Because character witnesses at a sentencing hearing might be limited, character letters can be very important for giving a sentence a fuller understanding of the Defendant’s character. Your criminal defense lawyer will provide detailed information and instructions for character letters. Some additional tips to keep in mind are discussed below.
As with any formal letter, your letter needs to begin with the correct heading. Do not address your letter with the name “court,” “judge,” or “to whom it may concern.” Ask your criminal defense lawyer for the exact name the person should use when writing their character letter.
If you do not have a criminal defense lawyer, you can contact the clerk of court. Ask the clerk for the name of the presiding judge who will hear your case.
Do not include false statements in your character letter. Misleading the court can result in a criminal charge. Furthermore, a character letter that contains false statements could work against the Defendant.
Include details about how you know or are related to the Defendant. Make sure to highlight how long you have known the Defendant. A long relationship with the Defendant highlights that you know the person and can offer insight into the person’s character based on years of observing the person’s actions.
When describing how you know the Defendant, make sure that you include positive details about the Defendant’s life.
For example, the Defendant has a steady job history. The Defendant attends church regularly or works with community groups to improve the community. Any examples that you can provide to demonstrate that the Defendant is a positive and active member of the community is helpful.
You want to include as many specific examples as possible of the points you are making. Every character reference letter tells the judge that a Defendant is a great person. However, the judge wants to hear concrete examples of how the Defendant has a history and reputation of being honest, generous, giving, hardworking, and trustworthy.
In this section of the character letter, you can also discuss the negative consequences of a sentence on the people who depend on the Defendant. For example, if you are an ex-partner, you could discuss how your children will suffer if their other parent is in jail. Your child will be without the guidance, support, and care of their parent, but you will also be without the financial support the Defendant provides for your children.
If you are the Defendant’s employer, you could describe how you will need to terminate the Defendant if he cannot drive because of a license suspension. If you are a director for an organization that the Defendant volunteers for on a regular basis, you can discuss how the Defendant’s absence negatively impacts the individuals who benefit from the organization.
You need to let the judge know that you are aware that the Defendant is accused of a crime. You also want the judge to know that you are aware of the circumstances of the crime. If you intend to comment about how the Defendant has expressed remorse and regret for committing the crime, the judge needs to know that you also understand the circumstances that have brought the Defendant before the judge.
Do not make excuses for the Defendant’s behavior. If there are mitigating circumstances, state those circumstances clearly, but also state they are not excuses for the behavior.
Your character letter should focus on the Defendant’s positive character traits. Do not try to tell the judge what criminal penalty is appropriate for the crime. Judges are generally not impressed nor happy with character letters that try to tell them how to do their job.

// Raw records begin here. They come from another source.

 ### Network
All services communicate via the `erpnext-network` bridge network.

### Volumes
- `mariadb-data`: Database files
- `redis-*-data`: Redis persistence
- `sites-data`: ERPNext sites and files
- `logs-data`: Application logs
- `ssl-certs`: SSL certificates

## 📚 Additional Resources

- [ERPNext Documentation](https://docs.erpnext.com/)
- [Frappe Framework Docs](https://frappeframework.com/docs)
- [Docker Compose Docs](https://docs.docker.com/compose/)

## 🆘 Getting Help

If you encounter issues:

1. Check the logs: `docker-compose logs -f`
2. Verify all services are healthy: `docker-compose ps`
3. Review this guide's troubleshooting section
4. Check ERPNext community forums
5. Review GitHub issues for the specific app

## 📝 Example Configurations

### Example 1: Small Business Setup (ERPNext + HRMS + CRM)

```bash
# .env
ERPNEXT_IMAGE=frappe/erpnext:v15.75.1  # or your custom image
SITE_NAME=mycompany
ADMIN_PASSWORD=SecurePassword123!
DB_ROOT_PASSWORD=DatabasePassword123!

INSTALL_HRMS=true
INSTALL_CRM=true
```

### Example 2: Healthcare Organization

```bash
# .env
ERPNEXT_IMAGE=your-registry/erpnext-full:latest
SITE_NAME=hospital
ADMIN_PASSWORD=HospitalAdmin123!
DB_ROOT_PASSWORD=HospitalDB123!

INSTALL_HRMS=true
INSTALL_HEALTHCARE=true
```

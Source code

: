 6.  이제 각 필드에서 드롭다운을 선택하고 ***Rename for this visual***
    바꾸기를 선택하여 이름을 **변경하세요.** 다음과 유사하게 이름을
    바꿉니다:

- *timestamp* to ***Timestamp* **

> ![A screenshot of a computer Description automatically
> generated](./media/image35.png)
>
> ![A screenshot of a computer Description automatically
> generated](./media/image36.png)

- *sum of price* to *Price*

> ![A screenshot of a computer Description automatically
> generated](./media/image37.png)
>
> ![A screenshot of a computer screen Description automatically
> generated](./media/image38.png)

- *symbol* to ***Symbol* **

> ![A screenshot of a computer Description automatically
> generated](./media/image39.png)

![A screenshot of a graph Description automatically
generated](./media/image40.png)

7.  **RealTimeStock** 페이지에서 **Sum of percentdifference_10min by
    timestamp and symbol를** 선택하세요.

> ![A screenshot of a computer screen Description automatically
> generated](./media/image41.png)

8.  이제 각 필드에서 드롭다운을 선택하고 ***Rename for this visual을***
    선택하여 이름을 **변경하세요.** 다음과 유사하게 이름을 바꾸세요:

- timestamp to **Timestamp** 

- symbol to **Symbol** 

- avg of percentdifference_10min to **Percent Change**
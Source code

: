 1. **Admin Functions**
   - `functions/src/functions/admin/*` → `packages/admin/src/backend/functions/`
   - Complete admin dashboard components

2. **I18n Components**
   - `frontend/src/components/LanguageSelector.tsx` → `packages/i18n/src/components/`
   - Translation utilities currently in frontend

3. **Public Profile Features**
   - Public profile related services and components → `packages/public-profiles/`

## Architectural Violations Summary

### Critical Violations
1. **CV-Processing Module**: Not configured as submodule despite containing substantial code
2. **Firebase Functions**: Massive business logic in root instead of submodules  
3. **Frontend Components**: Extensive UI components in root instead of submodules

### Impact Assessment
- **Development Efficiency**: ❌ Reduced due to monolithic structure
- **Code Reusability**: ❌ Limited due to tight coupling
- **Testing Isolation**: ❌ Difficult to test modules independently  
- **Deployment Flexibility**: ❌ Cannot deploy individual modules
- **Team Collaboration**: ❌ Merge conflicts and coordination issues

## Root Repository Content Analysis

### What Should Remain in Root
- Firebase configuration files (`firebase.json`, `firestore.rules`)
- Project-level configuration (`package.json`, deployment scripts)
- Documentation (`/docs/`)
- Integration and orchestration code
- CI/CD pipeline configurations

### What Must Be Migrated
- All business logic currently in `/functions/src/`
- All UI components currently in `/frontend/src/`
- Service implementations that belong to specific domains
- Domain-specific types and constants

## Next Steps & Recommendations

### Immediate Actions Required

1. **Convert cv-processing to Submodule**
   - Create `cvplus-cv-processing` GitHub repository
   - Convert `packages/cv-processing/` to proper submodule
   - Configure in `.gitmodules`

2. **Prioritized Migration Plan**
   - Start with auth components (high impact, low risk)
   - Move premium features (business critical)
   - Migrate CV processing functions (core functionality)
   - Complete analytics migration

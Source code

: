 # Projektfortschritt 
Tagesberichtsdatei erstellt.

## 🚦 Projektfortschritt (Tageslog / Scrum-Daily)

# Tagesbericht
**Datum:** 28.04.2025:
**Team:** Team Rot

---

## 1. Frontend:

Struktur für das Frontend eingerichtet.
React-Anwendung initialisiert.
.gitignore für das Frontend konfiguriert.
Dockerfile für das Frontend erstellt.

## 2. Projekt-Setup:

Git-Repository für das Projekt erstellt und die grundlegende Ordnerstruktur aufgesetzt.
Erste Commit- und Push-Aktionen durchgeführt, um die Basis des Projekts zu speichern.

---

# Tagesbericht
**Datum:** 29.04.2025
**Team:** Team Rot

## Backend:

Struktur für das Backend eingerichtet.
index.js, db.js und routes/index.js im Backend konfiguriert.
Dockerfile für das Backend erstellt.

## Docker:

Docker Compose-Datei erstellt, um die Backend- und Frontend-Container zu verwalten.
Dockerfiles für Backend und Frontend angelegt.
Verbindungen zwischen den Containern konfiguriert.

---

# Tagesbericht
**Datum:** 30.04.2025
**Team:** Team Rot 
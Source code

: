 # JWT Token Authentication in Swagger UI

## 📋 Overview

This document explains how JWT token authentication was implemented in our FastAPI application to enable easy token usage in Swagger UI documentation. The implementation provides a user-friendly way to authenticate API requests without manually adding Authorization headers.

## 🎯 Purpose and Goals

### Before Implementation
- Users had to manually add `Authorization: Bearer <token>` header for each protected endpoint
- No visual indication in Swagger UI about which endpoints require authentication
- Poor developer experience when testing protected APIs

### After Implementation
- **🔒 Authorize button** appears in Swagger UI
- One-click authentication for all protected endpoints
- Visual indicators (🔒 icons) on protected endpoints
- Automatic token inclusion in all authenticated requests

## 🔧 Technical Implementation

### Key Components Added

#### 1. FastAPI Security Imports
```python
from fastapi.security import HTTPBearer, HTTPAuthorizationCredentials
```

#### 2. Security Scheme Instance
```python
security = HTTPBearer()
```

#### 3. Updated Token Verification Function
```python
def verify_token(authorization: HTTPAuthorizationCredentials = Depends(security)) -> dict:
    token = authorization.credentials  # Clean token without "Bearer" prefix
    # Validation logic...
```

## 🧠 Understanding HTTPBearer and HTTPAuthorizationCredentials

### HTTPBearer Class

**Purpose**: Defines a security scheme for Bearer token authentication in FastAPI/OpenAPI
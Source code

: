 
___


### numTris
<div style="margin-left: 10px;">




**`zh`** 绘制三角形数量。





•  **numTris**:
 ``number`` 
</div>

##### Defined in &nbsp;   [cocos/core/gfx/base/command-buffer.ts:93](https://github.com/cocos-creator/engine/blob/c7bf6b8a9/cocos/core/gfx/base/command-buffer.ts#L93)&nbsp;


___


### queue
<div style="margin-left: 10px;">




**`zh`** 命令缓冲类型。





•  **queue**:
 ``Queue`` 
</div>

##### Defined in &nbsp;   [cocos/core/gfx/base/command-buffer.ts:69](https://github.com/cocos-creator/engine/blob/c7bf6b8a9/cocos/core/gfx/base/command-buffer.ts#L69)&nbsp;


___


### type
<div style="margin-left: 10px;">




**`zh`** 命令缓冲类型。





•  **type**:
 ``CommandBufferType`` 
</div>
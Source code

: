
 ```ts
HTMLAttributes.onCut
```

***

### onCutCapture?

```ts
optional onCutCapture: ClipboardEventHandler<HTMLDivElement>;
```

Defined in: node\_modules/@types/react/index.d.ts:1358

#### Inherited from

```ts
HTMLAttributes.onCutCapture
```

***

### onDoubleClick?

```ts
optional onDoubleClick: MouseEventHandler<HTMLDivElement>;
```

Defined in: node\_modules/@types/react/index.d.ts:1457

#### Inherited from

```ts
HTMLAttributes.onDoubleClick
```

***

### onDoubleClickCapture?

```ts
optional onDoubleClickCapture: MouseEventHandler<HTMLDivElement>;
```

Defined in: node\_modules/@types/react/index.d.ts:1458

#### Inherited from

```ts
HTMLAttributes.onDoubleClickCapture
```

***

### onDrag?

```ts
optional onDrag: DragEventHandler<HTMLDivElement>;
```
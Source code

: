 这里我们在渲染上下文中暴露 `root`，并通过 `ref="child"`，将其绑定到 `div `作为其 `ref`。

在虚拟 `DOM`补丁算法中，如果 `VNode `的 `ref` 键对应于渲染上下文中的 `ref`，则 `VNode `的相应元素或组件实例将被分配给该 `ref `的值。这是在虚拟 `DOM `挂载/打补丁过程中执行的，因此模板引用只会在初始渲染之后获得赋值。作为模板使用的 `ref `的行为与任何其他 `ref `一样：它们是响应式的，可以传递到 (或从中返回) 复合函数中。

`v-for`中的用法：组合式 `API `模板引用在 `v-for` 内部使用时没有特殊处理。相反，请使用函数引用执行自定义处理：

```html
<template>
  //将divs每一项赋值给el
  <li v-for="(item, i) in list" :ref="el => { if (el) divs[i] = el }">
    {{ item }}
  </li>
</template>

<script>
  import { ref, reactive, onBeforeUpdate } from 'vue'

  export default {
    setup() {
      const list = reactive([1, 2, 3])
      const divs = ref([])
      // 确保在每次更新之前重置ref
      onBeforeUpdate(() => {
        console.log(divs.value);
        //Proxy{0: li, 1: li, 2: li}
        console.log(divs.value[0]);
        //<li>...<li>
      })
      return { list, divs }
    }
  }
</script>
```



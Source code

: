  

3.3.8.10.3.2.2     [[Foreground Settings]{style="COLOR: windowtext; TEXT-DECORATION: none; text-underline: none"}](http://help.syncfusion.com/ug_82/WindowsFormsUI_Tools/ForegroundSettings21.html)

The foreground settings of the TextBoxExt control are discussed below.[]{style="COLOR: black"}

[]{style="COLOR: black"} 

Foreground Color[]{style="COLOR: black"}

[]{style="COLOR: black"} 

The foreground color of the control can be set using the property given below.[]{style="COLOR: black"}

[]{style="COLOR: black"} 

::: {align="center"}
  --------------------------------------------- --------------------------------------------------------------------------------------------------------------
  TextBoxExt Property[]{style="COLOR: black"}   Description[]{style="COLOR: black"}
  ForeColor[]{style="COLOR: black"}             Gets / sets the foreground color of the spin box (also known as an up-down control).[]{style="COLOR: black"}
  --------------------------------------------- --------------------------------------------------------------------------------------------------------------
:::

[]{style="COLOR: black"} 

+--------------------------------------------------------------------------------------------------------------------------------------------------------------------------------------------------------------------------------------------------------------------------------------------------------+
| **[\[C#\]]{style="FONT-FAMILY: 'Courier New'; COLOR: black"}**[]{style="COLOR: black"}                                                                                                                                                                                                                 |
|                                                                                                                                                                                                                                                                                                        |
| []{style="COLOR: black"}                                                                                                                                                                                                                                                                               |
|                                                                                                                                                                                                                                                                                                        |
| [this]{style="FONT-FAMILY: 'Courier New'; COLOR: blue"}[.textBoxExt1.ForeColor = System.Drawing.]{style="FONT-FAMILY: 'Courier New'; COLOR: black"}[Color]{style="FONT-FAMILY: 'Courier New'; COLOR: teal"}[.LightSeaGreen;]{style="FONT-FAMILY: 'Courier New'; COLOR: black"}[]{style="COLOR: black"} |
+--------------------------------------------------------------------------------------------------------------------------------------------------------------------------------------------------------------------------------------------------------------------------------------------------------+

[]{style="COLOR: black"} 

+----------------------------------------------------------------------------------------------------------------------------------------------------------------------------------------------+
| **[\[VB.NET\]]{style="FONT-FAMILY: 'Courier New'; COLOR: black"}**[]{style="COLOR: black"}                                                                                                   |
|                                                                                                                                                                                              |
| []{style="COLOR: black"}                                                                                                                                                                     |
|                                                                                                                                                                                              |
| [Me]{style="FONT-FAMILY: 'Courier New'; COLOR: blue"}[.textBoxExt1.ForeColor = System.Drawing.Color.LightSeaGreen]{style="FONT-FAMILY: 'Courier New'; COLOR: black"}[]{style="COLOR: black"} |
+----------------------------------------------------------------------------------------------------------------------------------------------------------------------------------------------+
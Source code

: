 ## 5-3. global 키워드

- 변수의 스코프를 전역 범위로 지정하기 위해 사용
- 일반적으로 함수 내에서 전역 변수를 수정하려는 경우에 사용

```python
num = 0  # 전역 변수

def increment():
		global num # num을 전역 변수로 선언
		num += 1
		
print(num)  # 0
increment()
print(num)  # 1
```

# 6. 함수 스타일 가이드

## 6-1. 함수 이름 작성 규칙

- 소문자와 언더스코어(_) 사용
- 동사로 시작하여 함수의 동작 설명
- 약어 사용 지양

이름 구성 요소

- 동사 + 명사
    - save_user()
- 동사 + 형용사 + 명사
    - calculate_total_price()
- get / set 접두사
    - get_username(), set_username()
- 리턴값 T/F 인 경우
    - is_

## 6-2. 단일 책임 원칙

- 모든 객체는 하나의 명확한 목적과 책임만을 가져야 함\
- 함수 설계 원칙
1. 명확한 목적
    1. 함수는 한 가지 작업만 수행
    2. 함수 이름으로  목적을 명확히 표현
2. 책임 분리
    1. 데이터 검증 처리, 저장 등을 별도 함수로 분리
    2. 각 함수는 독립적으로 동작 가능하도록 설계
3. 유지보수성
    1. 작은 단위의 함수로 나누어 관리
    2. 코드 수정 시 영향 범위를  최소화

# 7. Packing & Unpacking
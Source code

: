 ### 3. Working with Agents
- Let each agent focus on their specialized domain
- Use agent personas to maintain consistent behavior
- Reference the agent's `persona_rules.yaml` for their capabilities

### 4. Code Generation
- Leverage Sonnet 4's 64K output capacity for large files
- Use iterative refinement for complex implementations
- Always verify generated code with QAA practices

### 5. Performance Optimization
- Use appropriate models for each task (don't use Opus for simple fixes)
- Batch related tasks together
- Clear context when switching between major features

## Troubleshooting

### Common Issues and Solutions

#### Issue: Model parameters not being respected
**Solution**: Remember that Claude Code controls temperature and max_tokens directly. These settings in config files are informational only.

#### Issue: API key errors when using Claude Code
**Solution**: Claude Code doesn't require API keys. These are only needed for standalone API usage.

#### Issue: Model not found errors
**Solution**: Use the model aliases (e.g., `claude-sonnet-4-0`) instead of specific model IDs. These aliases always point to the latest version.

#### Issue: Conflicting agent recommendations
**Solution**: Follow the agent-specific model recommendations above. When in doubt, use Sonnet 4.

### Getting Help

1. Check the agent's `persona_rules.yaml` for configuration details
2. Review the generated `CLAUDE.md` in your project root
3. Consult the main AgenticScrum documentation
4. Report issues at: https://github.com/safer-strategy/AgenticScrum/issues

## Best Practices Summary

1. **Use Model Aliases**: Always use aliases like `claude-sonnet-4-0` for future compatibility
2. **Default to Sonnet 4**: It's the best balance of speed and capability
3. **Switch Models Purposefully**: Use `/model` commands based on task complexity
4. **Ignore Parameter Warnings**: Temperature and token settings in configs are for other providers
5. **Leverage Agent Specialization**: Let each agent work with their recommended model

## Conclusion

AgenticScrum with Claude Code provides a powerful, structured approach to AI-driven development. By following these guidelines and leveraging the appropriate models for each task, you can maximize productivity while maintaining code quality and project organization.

A character letter’s goal is to provide the court with information regarding the Defendant’s character outside of this specific situation. However, you must first establish that you are a credible, trustworthy source. Therefore, tip numbers two and three above are essential.
You must establish a clear relationship with the Defendant that gives you a credible source of insight into the Defendant’s character. Do not embellish or lie about anything because that immediately destroys your credibility as a character witness.
Keep your character letter short and to the point. Do not ramble or get sidetracked with information that is unnecessary to your goal.
Always check with the person’s criminal defense lawyer before submitting the character letter to the court. The criminal attorney may want to review the letter to ensure that the letter does not include statements that could potentially hurt the person’s case instead of improving it.